Lastly, CPA offer advertisers the most security because they pay only for an ad when it converts into a sale. Mainstream publishers, however, are reluctant to adopt the CPA model because it leaves them assuming all the risk.
The hyper-targeting available through user data, however, offers SNOs three opportunities to diversify their media placements and bolster their ad revenues. First, it helps them determine whether an alternative ad model is a calculated risk. For example, if an SNO has determined that a user is a health food enthusiast but there are currently no relevant CPM advertisers, the SNO can then render a CPC or CPA ad that pertains to healthy living in general.
Second, it provides SNOs with data that allows them to develop multi-model ad placements — i.e. a blend of CPM, CPC, and CPA. Essentially, as SNOs accrue data on users and how they interact with various ad placements, SNOs are able to determine the risks associated with selling advertising based party on impressions, partly on click, and partly on conversion. Such ad offers will help protect the interests of both SNOs and advertisers, and boost the value of SNO advertising space.
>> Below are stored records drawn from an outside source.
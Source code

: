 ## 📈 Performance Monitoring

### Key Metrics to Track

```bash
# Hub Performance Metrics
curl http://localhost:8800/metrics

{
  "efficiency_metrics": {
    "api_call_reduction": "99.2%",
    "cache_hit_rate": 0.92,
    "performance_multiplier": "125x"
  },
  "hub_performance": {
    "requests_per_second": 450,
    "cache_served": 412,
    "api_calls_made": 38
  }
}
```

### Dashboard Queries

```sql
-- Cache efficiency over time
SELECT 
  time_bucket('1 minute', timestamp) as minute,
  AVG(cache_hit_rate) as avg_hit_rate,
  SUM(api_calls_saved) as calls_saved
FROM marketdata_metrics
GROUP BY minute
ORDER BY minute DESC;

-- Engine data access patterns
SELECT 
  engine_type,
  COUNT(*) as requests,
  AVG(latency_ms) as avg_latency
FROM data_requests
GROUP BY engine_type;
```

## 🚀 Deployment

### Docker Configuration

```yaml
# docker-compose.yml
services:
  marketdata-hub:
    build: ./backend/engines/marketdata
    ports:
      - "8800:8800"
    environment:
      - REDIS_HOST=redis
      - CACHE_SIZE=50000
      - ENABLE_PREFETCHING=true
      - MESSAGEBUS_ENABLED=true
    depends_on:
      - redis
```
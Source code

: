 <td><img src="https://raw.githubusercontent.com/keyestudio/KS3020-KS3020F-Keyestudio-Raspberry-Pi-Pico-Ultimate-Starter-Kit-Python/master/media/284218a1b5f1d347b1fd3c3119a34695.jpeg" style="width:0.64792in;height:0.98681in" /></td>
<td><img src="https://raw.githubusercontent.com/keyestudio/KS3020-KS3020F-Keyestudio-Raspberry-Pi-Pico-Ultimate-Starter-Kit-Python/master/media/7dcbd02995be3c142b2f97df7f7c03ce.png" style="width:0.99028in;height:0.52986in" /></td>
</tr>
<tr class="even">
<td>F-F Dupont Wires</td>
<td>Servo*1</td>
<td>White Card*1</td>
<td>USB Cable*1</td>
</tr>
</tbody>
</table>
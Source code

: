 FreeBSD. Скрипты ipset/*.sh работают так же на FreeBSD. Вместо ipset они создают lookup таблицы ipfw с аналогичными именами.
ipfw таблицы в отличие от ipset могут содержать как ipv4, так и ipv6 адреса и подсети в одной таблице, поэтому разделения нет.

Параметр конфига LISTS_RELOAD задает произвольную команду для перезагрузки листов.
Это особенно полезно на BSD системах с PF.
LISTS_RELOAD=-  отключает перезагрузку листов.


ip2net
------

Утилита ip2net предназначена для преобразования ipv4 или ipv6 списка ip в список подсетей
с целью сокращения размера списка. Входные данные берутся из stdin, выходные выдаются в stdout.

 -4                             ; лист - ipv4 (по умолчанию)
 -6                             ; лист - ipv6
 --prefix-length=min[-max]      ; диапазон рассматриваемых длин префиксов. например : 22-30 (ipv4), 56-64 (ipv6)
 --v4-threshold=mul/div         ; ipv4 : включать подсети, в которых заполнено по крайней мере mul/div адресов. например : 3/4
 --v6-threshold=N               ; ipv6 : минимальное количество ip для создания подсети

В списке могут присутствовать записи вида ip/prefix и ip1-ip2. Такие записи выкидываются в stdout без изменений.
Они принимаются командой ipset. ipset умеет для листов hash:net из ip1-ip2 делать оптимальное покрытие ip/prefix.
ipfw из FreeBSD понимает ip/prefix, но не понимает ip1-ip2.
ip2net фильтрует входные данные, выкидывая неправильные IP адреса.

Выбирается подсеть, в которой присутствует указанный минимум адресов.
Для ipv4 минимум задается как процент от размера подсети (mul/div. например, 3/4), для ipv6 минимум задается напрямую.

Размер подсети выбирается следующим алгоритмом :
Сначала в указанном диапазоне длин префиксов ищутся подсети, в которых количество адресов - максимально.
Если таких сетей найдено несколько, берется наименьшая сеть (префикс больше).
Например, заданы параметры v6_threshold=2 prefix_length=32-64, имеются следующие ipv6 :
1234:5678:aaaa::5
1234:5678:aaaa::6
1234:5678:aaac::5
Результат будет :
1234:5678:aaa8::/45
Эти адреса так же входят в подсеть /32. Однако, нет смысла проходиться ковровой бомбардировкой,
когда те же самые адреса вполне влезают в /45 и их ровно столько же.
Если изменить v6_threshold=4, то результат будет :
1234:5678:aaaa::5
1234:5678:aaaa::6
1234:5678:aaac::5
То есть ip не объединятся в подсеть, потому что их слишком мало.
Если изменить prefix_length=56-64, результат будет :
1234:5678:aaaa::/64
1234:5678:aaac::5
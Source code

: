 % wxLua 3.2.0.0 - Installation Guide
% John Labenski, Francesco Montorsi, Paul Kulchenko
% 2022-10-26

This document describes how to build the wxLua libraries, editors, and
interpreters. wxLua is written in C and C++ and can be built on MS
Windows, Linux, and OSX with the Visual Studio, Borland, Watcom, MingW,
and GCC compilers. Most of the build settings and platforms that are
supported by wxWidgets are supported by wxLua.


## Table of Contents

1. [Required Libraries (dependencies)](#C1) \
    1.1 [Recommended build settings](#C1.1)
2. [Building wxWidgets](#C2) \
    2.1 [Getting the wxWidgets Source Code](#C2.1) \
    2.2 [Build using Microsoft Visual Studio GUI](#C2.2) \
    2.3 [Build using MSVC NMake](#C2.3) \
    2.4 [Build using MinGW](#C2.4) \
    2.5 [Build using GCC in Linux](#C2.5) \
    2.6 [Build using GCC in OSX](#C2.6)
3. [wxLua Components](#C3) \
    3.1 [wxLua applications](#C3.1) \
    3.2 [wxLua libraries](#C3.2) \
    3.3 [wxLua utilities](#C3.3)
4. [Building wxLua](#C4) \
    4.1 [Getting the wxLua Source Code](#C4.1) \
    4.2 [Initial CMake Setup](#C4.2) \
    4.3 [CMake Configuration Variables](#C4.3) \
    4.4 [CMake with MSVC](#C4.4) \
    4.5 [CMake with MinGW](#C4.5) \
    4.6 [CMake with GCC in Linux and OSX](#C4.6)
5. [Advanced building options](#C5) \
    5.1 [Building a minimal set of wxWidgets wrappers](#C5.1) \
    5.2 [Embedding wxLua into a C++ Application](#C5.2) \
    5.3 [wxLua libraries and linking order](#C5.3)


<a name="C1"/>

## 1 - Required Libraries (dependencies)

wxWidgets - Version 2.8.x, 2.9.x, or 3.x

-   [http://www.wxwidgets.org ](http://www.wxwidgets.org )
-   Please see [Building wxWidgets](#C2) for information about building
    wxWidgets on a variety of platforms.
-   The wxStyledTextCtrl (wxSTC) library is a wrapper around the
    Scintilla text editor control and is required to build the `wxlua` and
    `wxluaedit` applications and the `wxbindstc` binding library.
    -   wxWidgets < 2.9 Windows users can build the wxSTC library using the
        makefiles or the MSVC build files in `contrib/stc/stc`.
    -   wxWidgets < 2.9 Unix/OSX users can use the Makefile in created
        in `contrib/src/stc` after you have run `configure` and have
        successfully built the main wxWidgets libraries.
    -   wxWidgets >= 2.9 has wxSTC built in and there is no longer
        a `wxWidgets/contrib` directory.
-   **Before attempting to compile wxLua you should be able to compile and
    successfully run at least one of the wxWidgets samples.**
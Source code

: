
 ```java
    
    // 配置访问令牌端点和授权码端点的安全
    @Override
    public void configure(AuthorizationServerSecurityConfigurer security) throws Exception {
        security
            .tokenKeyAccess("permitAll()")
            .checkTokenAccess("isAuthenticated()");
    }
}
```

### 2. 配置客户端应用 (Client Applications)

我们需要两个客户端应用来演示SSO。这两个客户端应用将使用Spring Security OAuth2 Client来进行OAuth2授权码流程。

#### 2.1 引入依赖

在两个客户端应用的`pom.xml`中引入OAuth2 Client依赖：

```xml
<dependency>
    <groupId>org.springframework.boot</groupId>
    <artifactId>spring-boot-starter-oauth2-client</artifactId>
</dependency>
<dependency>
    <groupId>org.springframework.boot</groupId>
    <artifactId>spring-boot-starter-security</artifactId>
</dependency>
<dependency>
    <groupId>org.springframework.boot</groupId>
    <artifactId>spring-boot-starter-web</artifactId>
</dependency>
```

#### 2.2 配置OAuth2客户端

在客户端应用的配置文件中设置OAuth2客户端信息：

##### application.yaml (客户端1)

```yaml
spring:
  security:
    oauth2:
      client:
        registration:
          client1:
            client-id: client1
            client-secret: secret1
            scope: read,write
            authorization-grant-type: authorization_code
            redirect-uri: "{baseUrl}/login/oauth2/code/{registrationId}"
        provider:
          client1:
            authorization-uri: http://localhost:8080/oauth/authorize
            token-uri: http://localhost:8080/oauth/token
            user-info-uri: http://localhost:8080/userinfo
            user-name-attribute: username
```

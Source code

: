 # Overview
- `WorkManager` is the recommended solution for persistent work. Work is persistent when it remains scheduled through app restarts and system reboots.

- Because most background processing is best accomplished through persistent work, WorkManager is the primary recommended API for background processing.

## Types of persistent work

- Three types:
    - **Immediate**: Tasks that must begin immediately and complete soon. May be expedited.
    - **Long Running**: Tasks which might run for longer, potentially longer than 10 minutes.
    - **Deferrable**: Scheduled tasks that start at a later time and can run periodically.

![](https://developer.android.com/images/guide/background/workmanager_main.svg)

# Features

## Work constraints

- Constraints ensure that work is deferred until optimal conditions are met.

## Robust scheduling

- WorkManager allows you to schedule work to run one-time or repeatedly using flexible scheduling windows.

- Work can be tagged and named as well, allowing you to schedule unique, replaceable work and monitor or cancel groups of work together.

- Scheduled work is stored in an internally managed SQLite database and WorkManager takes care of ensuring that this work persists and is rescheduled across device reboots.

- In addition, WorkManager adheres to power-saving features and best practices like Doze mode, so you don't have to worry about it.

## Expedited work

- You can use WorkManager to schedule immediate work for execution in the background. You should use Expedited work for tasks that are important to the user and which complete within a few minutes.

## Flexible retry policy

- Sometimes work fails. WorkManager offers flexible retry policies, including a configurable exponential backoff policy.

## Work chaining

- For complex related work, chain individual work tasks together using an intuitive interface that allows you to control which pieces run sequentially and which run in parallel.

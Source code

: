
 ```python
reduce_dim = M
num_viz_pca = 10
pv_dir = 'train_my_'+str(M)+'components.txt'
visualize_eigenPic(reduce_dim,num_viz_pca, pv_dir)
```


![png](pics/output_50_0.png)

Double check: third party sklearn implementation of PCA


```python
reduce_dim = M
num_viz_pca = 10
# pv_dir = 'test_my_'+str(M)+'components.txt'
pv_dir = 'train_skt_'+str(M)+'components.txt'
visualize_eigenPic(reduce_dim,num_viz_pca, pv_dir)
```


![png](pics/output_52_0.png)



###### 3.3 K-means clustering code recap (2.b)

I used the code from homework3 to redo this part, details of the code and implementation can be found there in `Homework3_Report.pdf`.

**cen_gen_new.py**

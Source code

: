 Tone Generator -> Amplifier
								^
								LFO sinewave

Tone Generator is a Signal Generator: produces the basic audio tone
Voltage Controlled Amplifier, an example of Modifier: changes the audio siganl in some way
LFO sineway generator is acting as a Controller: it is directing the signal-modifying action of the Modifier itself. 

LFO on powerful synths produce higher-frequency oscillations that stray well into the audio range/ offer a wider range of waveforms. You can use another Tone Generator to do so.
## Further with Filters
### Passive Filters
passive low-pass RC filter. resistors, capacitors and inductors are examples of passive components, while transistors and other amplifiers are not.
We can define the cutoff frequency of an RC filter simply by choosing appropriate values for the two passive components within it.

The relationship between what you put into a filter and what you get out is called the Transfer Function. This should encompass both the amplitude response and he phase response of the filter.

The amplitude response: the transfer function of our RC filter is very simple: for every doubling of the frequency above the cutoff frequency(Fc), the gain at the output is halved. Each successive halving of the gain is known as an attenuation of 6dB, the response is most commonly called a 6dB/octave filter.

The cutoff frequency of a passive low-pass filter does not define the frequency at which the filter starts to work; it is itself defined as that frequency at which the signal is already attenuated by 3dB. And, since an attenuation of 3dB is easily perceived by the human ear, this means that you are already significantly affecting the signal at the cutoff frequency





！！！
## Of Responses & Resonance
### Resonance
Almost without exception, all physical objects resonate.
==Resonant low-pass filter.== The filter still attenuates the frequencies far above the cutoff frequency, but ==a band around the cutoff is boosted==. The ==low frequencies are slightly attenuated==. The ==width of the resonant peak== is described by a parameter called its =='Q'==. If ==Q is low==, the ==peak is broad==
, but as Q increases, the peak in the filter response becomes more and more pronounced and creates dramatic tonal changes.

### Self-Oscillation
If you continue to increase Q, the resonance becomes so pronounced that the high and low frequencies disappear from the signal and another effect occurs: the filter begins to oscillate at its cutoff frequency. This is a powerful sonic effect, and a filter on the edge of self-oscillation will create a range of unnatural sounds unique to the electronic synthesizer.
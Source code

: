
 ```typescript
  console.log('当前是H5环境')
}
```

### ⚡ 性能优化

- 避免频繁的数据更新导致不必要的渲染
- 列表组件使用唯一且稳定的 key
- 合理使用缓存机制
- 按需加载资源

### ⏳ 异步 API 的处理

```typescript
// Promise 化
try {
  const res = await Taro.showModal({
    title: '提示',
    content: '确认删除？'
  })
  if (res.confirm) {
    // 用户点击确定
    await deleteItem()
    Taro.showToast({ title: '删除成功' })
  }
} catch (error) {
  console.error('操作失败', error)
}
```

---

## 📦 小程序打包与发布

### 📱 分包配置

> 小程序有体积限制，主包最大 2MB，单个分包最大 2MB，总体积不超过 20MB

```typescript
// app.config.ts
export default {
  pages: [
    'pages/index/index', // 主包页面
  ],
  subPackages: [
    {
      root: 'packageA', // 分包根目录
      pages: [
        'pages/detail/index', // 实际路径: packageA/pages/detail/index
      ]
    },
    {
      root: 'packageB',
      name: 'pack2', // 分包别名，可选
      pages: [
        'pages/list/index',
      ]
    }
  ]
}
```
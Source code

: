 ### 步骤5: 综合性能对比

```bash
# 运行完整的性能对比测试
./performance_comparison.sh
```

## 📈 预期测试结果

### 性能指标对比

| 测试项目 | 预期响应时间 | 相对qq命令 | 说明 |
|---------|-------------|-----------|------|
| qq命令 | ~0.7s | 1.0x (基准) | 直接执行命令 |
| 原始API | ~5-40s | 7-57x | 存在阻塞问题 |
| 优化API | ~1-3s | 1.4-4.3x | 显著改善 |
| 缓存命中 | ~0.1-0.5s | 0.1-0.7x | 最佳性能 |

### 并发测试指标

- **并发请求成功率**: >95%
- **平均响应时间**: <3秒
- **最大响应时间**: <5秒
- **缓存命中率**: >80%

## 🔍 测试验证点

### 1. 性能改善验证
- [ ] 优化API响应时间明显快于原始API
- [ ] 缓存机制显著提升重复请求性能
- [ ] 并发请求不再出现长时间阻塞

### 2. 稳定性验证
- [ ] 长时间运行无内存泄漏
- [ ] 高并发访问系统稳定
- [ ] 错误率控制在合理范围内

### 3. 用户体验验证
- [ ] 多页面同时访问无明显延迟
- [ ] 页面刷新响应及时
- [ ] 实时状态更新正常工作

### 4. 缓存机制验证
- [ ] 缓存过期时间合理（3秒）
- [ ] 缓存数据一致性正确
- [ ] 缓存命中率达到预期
Finally, SNOs can further bolster their ad revenues by engaging multi-tiered advertisers. Essentially, the confluence of hyper-targeting and varied ad models opens up mainstream advertising to all levels of advertisers.
For example, a local, neighborhood café would be able to buy advertising through a national news outlet’s mobile app and target only users within a certain geographic radius. Such mobile placements could be further enhanced through CPA offers, such as a lunchtime mobile coupon.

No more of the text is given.